▶ _WORK TO COMPLETE_: Find the word "using" in the records below. List each line containing it.

▶ _RECORD EXCERPTS_:
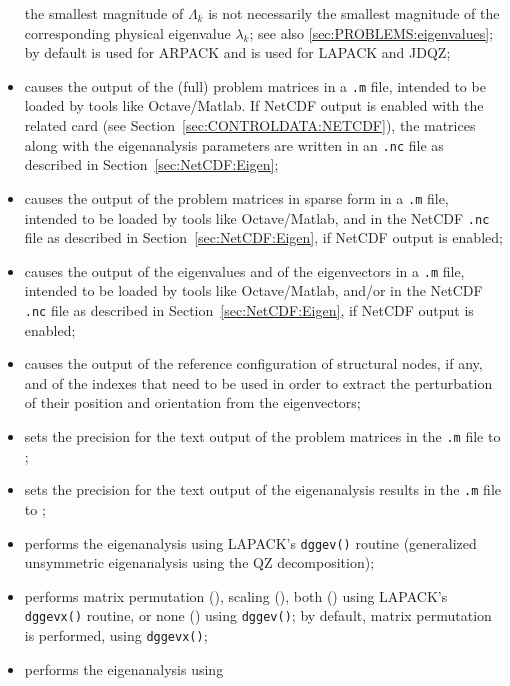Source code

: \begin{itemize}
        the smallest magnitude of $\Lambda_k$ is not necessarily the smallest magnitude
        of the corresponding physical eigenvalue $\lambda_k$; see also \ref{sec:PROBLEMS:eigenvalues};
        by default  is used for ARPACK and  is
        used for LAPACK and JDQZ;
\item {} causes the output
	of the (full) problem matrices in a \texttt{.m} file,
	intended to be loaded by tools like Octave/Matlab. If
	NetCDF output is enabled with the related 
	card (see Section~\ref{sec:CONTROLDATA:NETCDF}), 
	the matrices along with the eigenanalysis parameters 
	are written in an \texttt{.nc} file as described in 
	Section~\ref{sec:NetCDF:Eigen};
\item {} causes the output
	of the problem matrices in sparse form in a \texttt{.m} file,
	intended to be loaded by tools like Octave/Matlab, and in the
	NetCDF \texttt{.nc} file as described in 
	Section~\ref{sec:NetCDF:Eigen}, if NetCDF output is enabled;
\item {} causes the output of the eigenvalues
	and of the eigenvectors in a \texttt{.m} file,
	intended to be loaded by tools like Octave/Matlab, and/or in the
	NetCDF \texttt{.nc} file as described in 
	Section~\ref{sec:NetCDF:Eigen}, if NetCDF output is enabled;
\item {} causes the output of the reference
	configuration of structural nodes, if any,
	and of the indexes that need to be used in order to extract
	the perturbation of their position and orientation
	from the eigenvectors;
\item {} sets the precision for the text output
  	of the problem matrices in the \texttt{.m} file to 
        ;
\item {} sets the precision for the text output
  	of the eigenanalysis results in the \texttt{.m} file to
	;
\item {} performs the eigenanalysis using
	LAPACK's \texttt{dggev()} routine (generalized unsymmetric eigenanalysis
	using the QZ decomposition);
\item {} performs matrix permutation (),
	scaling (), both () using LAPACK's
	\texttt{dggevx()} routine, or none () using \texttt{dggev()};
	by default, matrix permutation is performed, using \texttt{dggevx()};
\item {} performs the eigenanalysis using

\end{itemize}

▶ _ANSWER BOX_:
\item {} performs the eigenanalysis using
	using the QZ decomposition);
	scaling (), both () using LAPACK's
	\texttt{dggevx()} routine, or none () using \texttt{dggev()};
	by default, matrix permutation is performed, using \texttt{dggevx()};
\item {} performs the eigenanalysis using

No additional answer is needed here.